What makes these ports special, that they need custom "nox11" versions, instead of e.g. graphics/php56-gd which has config switches to enable/disable X11 dependencies?


----------



## rigoletto@ (Jun 19, 2017)

You asked if were possible to have two versions of the same package in the official repository. There are default settings for all ports, and all packages should always be built using those settings.

So, no, it is not possible to have two versions of the same package. Unless, *maybe*, a very specific/corner case I do not know.

EDIT: the idea is, if someone need or want to deviate from the default port settings he/she should use ports instead of packages.


----------



## Hornpipe2 (Jun 19, 2017)

Yes, I know.  Like I said, I already built a non-default from ports.

Okay, let me try asking my questions again.
1. Where do packages "come from"?  Are they built from ALL ports, or just some subset of ports?  Are there any packages that do NOT come from a port, or any instances of multiple packages built off a single port?

2. What is the purpose of '-nox11' ports in the ports tree, instead of making those into config options?  Similarly, there are '-lite', '-nogui', and some others.  Why are they separate ports entirely?


----------



## ekingston (Jun 19, 2017)

Hornpipe2 said:


> Yes, I know.  Like I said, I already built a non-default from ports.
> 
> Okay, let me try asking my questions again.
> 1. Where do packages "come from"?  Are they built from ALL ports, or just some subset of ports?  Are there any packages that do NOT come from a port, or any instances of multiple packages built off a single port?
> ...



1) Packages are built from the Ports tree. The packages are a sub-set of the ports tree because some of the software in the ports tree have licenses that prevent distribution of binaries. The packages are built using the defaults defined in the ports tree.

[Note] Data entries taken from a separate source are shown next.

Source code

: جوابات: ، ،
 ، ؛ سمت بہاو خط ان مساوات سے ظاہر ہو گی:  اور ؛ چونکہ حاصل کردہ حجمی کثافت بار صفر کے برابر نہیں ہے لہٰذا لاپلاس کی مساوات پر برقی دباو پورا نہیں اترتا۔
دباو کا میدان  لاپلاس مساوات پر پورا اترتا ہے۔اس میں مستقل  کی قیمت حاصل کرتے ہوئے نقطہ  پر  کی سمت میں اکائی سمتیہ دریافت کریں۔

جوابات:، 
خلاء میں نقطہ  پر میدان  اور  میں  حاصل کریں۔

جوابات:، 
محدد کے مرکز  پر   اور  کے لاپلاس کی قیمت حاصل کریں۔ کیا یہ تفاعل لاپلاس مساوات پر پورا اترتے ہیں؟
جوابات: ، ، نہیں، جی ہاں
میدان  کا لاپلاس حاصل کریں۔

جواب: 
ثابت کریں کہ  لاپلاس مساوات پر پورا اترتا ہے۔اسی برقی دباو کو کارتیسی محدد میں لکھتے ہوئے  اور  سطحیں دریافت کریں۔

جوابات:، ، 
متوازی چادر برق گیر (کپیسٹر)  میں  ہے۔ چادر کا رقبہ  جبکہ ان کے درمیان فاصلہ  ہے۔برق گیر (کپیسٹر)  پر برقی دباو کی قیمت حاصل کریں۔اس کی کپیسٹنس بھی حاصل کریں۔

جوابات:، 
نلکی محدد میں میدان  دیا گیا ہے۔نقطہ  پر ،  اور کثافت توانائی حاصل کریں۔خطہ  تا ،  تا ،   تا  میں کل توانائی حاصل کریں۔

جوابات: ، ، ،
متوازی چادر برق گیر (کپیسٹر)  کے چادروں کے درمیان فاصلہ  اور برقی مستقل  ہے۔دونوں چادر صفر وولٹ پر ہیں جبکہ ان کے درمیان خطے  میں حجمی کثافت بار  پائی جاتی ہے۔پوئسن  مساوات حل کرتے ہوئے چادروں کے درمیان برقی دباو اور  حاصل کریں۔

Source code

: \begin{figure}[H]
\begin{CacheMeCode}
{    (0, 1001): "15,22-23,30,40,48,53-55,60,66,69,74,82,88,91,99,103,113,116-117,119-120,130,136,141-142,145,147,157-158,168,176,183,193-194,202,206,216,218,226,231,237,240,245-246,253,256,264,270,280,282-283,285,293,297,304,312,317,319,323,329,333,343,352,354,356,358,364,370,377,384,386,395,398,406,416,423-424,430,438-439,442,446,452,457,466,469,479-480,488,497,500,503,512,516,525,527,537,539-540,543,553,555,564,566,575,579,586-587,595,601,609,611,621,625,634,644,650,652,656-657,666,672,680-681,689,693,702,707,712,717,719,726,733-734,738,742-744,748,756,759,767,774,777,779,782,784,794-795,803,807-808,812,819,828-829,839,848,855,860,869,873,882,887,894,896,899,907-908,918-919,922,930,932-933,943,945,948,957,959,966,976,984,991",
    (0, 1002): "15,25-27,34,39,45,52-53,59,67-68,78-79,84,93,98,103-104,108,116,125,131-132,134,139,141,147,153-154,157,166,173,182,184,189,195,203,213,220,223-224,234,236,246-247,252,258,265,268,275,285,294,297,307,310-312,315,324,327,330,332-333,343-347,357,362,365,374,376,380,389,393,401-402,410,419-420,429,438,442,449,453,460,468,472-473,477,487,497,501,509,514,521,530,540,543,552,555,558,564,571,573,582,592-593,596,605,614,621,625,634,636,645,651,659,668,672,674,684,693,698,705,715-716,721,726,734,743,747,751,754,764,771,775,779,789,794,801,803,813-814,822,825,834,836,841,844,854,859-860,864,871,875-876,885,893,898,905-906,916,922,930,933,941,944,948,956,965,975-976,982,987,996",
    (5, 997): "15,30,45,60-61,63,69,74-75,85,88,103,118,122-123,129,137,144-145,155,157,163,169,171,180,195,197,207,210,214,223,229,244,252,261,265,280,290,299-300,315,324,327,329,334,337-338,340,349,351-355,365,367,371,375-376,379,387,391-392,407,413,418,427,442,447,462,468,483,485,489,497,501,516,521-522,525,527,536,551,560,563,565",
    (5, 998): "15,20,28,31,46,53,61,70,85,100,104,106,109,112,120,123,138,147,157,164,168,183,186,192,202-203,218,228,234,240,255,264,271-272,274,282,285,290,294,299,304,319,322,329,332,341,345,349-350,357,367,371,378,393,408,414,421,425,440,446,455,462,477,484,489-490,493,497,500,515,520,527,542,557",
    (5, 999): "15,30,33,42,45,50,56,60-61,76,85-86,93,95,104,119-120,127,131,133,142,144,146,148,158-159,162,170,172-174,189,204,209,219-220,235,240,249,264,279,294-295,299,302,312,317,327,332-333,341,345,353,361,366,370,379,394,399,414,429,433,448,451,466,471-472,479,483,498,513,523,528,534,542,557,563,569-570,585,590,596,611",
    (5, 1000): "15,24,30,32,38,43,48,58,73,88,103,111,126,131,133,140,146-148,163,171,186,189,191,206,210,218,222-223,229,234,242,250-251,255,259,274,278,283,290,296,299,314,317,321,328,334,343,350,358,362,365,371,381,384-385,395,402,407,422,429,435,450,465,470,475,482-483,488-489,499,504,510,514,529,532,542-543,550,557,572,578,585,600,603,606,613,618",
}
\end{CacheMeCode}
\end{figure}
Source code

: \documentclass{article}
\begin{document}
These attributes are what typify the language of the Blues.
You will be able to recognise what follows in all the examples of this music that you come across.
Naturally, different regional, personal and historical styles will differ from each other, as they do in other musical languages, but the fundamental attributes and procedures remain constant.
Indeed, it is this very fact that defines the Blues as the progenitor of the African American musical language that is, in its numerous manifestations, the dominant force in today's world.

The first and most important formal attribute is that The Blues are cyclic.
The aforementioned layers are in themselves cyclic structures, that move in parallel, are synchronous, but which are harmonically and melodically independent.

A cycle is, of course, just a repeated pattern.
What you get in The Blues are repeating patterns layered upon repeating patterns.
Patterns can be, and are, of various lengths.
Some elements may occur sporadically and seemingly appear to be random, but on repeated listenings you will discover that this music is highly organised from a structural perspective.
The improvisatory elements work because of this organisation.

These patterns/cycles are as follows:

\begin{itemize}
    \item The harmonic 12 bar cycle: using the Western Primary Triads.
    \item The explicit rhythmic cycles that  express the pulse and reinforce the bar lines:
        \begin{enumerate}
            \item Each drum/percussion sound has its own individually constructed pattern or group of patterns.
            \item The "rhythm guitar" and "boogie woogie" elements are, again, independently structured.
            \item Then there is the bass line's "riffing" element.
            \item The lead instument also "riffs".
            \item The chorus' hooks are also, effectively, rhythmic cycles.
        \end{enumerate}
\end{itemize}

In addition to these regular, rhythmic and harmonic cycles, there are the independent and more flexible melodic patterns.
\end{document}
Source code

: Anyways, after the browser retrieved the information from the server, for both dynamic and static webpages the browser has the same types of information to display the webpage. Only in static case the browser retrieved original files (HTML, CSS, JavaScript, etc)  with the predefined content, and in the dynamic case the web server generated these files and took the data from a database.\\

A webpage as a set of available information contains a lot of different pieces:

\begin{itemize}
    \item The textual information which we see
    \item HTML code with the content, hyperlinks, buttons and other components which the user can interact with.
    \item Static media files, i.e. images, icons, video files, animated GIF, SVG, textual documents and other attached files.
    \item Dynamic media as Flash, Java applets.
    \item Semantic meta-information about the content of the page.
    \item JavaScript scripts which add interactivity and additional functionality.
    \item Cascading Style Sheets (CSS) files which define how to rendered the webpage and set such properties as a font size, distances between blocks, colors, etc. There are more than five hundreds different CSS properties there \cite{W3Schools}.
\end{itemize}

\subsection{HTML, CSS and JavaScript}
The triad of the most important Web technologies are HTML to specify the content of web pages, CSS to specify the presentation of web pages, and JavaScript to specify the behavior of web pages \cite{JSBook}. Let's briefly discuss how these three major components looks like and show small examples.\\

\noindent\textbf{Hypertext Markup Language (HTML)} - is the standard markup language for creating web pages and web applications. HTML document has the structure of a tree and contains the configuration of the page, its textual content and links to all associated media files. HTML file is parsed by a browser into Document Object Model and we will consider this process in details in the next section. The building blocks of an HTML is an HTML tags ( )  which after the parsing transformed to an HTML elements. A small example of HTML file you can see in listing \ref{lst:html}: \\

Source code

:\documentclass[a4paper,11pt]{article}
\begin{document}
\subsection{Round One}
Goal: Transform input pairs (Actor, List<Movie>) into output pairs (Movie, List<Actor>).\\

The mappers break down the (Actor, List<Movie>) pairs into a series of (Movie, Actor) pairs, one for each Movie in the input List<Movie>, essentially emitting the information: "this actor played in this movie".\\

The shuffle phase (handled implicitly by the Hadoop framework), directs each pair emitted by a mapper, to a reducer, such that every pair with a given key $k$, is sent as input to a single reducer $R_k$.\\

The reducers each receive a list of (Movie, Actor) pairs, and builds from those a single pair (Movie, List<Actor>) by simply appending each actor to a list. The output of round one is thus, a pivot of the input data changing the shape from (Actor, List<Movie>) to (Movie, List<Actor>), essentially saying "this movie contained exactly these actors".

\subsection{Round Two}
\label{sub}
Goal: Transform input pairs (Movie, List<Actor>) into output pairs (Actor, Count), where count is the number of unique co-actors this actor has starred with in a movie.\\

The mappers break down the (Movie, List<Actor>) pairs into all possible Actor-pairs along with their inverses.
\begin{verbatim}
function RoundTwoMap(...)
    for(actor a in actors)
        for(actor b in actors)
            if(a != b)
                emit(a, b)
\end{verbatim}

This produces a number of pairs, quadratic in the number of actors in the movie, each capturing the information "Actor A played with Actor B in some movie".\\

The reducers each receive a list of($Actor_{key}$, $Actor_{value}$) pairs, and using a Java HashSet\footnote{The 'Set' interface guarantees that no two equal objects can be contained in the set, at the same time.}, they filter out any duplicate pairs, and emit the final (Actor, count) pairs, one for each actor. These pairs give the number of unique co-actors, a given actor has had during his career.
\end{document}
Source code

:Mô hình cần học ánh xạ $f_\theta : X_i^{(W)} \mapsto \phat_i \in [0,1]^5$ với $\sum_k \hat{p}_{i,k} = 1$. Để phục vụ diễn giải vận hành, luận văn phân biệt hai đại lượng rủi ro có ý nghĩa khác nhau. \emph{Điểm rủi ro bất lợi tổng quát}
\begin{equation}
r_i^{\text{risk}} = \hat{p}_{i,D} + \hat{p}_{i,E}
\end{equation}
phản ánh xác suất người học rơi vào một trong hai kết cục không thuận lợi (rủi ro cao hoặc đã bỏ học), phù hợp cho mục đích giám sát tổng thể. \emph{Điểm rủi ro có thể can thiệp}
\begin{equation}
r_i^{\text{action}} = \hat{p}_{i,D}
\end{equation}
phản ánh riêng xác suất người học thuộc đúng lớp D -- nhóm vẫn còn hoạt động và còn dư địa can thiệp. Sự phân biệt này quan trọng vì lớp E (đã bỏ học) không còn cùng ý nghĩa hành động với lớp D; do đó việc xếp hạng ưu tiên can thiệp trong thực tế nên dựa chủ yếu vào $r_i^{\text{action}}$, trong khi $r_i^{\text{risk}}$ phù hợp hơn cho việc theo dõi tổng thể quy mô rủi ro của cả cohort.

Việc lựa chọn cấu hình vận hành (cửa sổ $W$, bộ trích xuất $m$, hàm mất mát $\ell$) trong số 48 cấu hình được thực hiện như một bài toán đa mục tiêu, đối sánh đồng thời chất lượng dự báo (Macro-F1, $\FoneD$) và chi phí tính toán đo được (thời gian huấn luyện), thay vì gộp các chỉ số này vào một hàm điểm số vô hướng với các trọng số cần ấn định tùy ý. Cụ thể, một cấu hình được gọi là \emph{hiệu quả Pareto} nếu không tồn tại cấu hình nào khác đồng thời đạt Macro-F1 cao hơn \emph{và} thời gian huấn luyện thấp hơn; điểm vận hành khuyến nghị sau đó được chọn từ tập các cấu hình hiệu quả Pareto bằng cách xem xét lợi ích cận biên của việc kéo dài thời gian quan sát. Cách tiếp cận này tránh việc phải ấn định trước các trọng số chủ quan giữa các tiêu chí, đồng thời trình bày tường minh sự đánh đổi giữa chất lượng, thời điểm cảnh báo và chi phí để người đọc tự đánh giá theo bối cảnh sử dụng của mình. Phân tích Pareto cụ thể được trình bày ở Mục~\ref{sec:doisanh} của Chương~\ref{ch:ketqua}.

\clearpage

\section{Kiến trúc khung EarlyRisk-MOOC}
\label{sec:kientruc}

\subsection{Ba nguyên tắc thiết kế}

These are chosen by the port maintainer and usually the same as those chosen by the original source (but not always).

2) Some packages are duplicates of the same source software but with different default options. This is where the -nox11, -nogui, and -lite extensions come from. Each one is a separate port in the ports tree. These exist because the port maintainer recognizes that there is enough demand for the variants to warrant different default settings.


So, if you feel that there is enough demand for a -nox11 of php56-gd to warrant the effort of there being a php56-gd-nox11 port, you might want to discuss it with the port maintainer. But be prepared for the answer to be something along the lines of "you can make one if you want but you will need to get yourself added as a port maintainer".


----------